The policy will address the challenges to facilitate promotion of this important sub-sector. In particular, government will endeavor to make this sub-sector the manufacturing hub for highest value added products including availability of trained manpower, promotion of fashion designs and support in development and marketing of brand names. Entrepreneurs will be encouraged to take maximum advantage of abundant labor and for this purpose sourcing and marketing training will be provided

along with the establishment of product development centres. To ensure requisite protection to the domestic industry, steps will be taken to eliminate illegal imports of the value added products, especially fabrics and garments.

Fashion and Design:
To promote value added industry, there is a critical need to develop the fashion and design industry. This will include increased number of fashion institutes, faculty development, industry linkages, special programs for local brands and designers recognition, affiliation with international fashion institutes, dissemination of information on new fashion trends, product development centers, introduction and availability of new fibres and their processing etc. on public-private partnership basis.

Technical Textiles:
Technical textile is an emerging area of high value addition where given our strength in heavy clothing we can claim a significant share of the world market.

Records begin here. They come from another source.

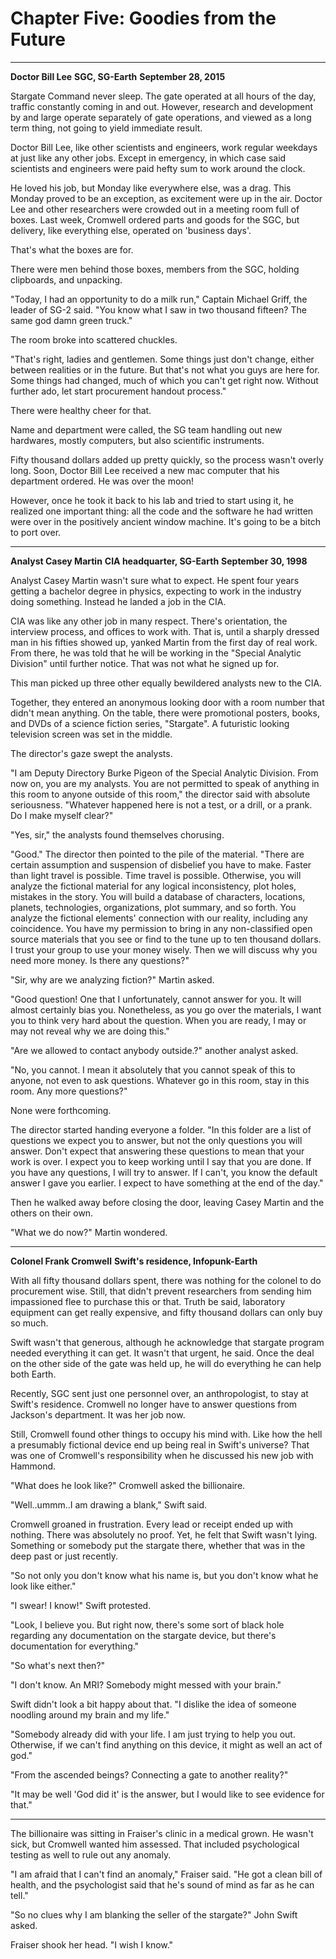 # Chapter Five: Goodies from the Future

***
**Doctor Bill Lee**
**SGC, SG-Earth**
**September 28, 2015**

Stargate Command never sleep. The gate operated at all hours of the day, traffic constantly coming in and out. However, research and development by and large operate separately of gate operations, and viewed as a long term thing, not going to yield immediate result.

Doctor Bill Lee, like other scientists and engineers, work regular weekdays at just like any other jobs. Except in emergency, in which case said scientists and engineers were paid hefty sum to work around the clock.

He loved his job, but Monday like everywhere else, was a drag. This Monday proved to be an exception, as excitement were up in the air. Doctor Lee and other researchers were crowded out in a meeting room full of boxes. Last week, Cromwell ordered parts and goods for the SGC, but delivery, like everything else, operated on 'business days'.

That's what the boxes are for.

There were men behind those boxes, members from the SGC, holding clipboards, and unpacking.

"Today, I had an opportunity to do a milk run," Captain Michael Griff, the leader of SG-2 said. "You know what I saw in two thousand fifteen? The same god damn green truck."

The room broke into scattered chuckles.

"That's right, ladies and gentlemen. Some things just don't change, either between realities or in the future. But that's not what you guys are here for. Some things had changed, much of which you can't get right now. Without further ado, let start procurement handout process."

There were healthy cheer for that.

Name and department were called, the SG team handling out new hardwares, mostly computers, but also scientific instruments.

Fifty thousand dollars added up pretty quickly, so the process wasn't overly long. Soon, Doctor Bill Lee received a new mac computer that his department ordered. He was over the moon!

However, once he took it back to his lab and tried to start using it, he realized one important thing: all the code and the software he had written were over in the positively ancient window machine. It's going to be a bitch to port over.

***
**Analyst Casey Martin**
**CIA headquarter, SG-Earth**
**September 30, 1998**

Analyst Casey Martin wasn't sure what to expect. He spent four years getting a bachelor degree in physics, expecting to work in the industry doing something. Instead he landed a job in the CIA.

CIA was like any other job in many respect. There's orientation, the interview process, and offices to work with. That is, until a sharply dressed man in his fifties showed up, yanked Martin from the first day of real work. From there, he was told that he will be working in the "Special Analytic Division" until further notice. That was not what he signed up for.

This man picked up three other equally bewildered analysts new to the CIA.

Together, they entered an anonymous looking door with a room number that didn't mean anything. On the table, there were promotional posters, books, and DVDs of a science fiction series, "Stargate". A futuristic looking television screen was set in the middle.

The director's gaze swept the analysts.

"I am Deputy Directory Burke Pigeon of the Special Analytic Division. From now on, you are my analysts. You are not permitted to speak of anything in this room to anyone outside of this room," the director said with absolute seriousness. "Whatever happened here is not a test, or a drill, or a prank. Do I make myself clear?"

"Yes, sir," the analysts found themselves chorusing.

"Good." The director then pointed to the pile of the material. "There are certain assumption and suspension of disbelief you have to make. Faster than light travel is possible. Time travel is possible. Otherwise, you will analyze the fictional material for any logical inconsistency, plot holes, mistakes in the story. You will build a database of characters, locations, planets, technologies, organizations, plot summary, and so forth. You analyze the fictional elements' connection with our reality, including any coincidence. You have my permission to bring in any non-classified open source materials that you see or find to the tune up to ten thousand dollars. I trust your group to use your money wisely. Then we will discuss why you need more money. Is there any questions?"

"Sir, why are we analyzing fiction?" Martin asked.

"Good question! One that I unfortunately, cannot answer for you. It will almost certainly bias you. Nonetheless, as you go over the materials, I want you to think very hard about the question. When you are ready, I may or may not reveal why we are doing this."

"Are we allowed to contact anybody outside.?" another analyst asked.

"No, you cannot. I mean it absolutely that you cannot speak of this to anyone, not even to ask questions. Whatever go in this room, stay in this room. Any more questions?"

None were forthcoming.

The director started handing everyone a folder. "In this folder are a list of questions we expect you to answer, but not the only questions you will answer. Don't expect that answering these questions to mean that your work is over. I expect you to keep working until I say that you are done. If you have any questions, I will try to answer. If I can't, you know the default answer I gave you earlier. I expect to have something at the end of the day."

Then he walked away before closing the door, leaving Casey Martin and the others on their own.

"What we do now?" Martin wondered.

***
**Colonel Frank Cromwell**
**Swift's residence, Infopunk-Earth**

With all fifty thousand dollars spent, there was nothing for the colonel to do procurement wise. Still, that didn't prevent researchers from sending him impassioned flee to purchase this or that. Truth be said, laboratory equipment can get really expensive, and fifty thousand dollars can only buy so much.

Swift wasn't that generous, although he acknowledge that stargate program needed everything it can get. It wasn't that urgent, he said. Once the deal on the other side of the gate was held up, he will do everything he can help both Earth.

Recently, SGC sent just one personnel over, an anthropologist, to stay at Swift's residence. Cromwell no longer have to answer questions from Jackson's department. It was her job now.

Still, Cromwell found other things to occupy his mind with. Like how the hell a presumably fictional device end up being real in Swift's universe? That was one of Cromwell's responsibility when he discussed his new job with Hammond.

"What does he look like?" Cromwell asked the billionaire.

"Well..ummm..I am drawing a blank," Swift said.

Cromwell groaned in frustration. Every lead or receipt ended up with nothing. There was absolutely no proof. Yet, he felt that Swift wasn't lying. Something or somebody put the stargate there, whether that was in the deep past or just recently.

"So not only you don't know what his name is, but you don't know what he look like either."

"I swear! I know!" Swift protested.

"Look, I believe you. But right now, there's some sort of black hole regarding any documentation on the stargate device, but there's documentation for everything."

"So what's next then?"

"I don't know. An MRI? Somebody might messed with your brain."

Swift didn't look a bit happy about that. "I dislike the idea of someone noodling around my brain and my life."

"Somebody already did with your life. I am just trying to help you out. Otherwise, if we can't find anything on this device, it might as well an act of god."

"From the ascended beings? Connecting a gate to another reality?"

"It may be well 'God did it' is the answer, but I would like to see evidence for that."

***

The billionaire was sitting in Fraiser's clinic in a medical grown. He wasn't sick, but Cromwell wanted him assessed. That included psychological testing as well to rule out any anomaly.

"I am afraid that I can't find an anomaly," Fraiser said. "He got a clean bill of health, and the psychologist said that he's sound of mind as far as he can tell."

"So no clues why I am blanking the seller of the stargate?" John Swift asked.

Fraiser shook her head. "I wish I know."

Government will develop a proper strategy for the promotion of technical textile in the country. For this purpose an exclusive centre of excellence.

Handloom and Handicrafts:
Training and facilitation will be provided to strengthen traditional craftsmanship for production set-up, sourcing raw materials and marketing.

Steps will be taken to identify clusters for the traditional textiles within each sub-sector.

Arrangements will also be made to link up these clusters with fashion schools so that new designs and modern trends are assimilated in the traditional crafts.

Carpets:
Government will facilitate consolidation and adoption of new technology in dyeing, finishing, and testing and product development in carpet industry. To enhance production and exports, assistance will be provided to ensure wider acceptability of Pakistani carpets, availability of fine raw materials, and establishment of research and development, testing and product development centre.

Promotion of joint ventures with leading international brands will be a key objective of the policy. Government will provide appropriate incentives to encourage such initiatives.

Intensive training and awareness campaigns will be initiated to disseminate information on comparative benefits of upgrading machinery and using domestic resources.

Viability studies for production of textiles dyes, chemicals and accessories will also be initiated. Based on these studies measures will be introduced for encouraging establishment of industries considered economically viable.

The Textiles Policy represents a new beginning for the textiles sector. Through this policy, the government has not only set out a road map for the development of this sector but has provided the necessary support without which rapid progress of this sector is not possible. It is now the responsibility of the private sector leadership sector, exporters, labors and others connected with this sector to transform the vision of the policy into reality. The exports target of $25 billion is ambitious but not beyond our potential.